The former capital of East Germany, in the far northeast near the Polish border, once again presides over a united Germany.
Few cities in Europe are quite so heavy with 20th-century history, but it’s the future that seems to draw people to Berlin today. Thanks to some unique economic circumstances — including famously cheap rents — it’s blossomed into one of the world’s great creative centers.
The city’s relative isolation dragged on for a few years after the wall came down, but the new Brandenburg airport, set to open in 2013, will usher in a new era of accessibility.
First-time bikers in Berlin might be surprised to note that relations with drivers are generally warm and respectful. Be sure and keep up the pace, however, if you’re in heavy bike traffic, or you might catch an earful from your fellow riders.
It may not quite be in Copenhagen or Amsterdam’s league, but it’s not far off. Berlin is flat, its streets are wide, cycle lanes abound and there’s a public transport system that works, all the time, on time, which means the roads are clear, night or day. Add to this the sight of helmetless locals wheeling nonchalantly through crowded shopping plazas, or large tours of visitors trailing through lunchtime traffic, and the impression one gets — from a cyclist’s perspective — is that of a city at ease with itself.
At ease, and packed to the rafters with bike rental shops, cycle guides and specialized routes.
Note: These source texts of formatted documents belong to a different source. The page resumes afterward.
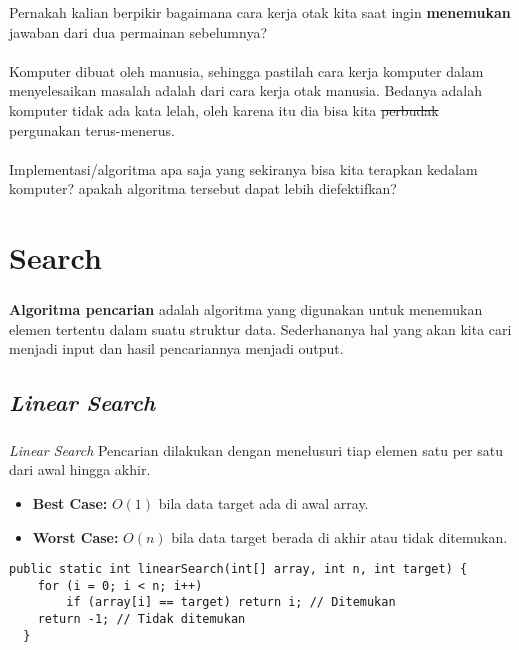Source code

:\documentclass{../praktikum-ppt}
\begin{document}
    \begin{frame}
      \begin{masalah}
        Pernakah kalian berpikir bagaimana cara kerja otak kita saat ingin \textbf{menemukan} jawaban dari dua permainan sebelumnya?\\~\\

        Komputer dibuat oleh manusia, sehingga pastilah cara kerja komputer dalam menyelesaikan masalah adalah dari cara kerja otak manusia. Bedanya adalah komputer tidak ada kata lelah, oleh karena itu dia bisa kita \st{perbudak} pergunakan terus-menerus.\\~\\

        Implementasi/algoritma apa saja yang sekiranya bisa kita terapkan kedalam komputer? apakah algoritma tersebut dapat lebih diefektifkan?
      \end{masalah}
    \end{frame}

    \section{Search}
    \begin{frame}
        \frametitle{\insertsection}
        \begin{definisi}
          \textbf{Algoritma pencarian} adalah algoritma yang digunakan untuk menemukan elemen tertentu dalam suatu struktur data. Sederhananya hal yang akan kita cari menjadi \textcolor{HIMAtua}{input} dan hasil pencariannya menjadi \textcolor{HIMAtua}{output}.
        \end{definisi}
    \end{frame}

    \subsection{\textit{Linear Search}}
    \begin{frame}[fragile]
      \frametitle{\insertsection}
      \framesubtitle{\insertsubsection}
      \begin{block}{\textit{Linear Search}}
          Pencarian dilakukan dengan menelusuri tiap elemen satu per satu dari awal hingga akhir.
          \begin{itemize}
              \item \textbf{Best Case:} \(O(1)\) bila data target ada di awal array.
              \item \textbf{Worst Case:} \(O(n)\) bila data target berada di akhir atau tidak ditemukan.
          \end{itemize}
      \end{block}
      
          \begin{lstlisting}[caption={Kode Linear Search}]
  public static int linearSearch(int[] array, int n, int target) {
    for (i = 0; i < n; i++) 
        if (array[i] == target) return i; // Ditemukan
    return -1; // Tidak ditemukan
  }
          \end{lstlisting}
    \end{frame}
\end{document}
Private or public bike tours are excellently serviced by a large number of very fine bike tour operators — Fat Tire and Berlin Bike Tour, for example — but a day’s cycling through Berlin need not stick to a precise itinerary. Instead, for the less timetable-conscious, there’s a third, more free-form, option: that is, hiring a hotel bike, downloading a decent mobile app guide (either Berlin Inspires or berlin.unlike) and striking out alone. An easy starting point is a ride through Treptower Park, alongside the River Spree. And if you’re feeling particularly active and the weather is cooperating, you could start off at the Plänterwald, then cross over to Treptower Park and finish up with a dip in the Badeschiff — the city’s floating public pool on the east side of the River Spree.
Both Nhow Hotel and Hotel De Rome do a fine and competitive line in magnificently sedate cruiser bikes, single-gear beauties, heavy but smooth, and deeply comfortable. And advice is easy to come by; the staff at either hotel is extremely bike savvy, and budding cyclists can kick off into the streets of the city whenever they like. Casa Camper boasts its own fleet of stylish bikes, and it’s hard not to get in the mood — the streets surrounding the hotel are thick with cyclists on their way to work in the nearby galleries and PR firms. Set your own pace, and choose your own route: the initial lost-tourist butterflies are practically negligible when you’ve got technology at hand.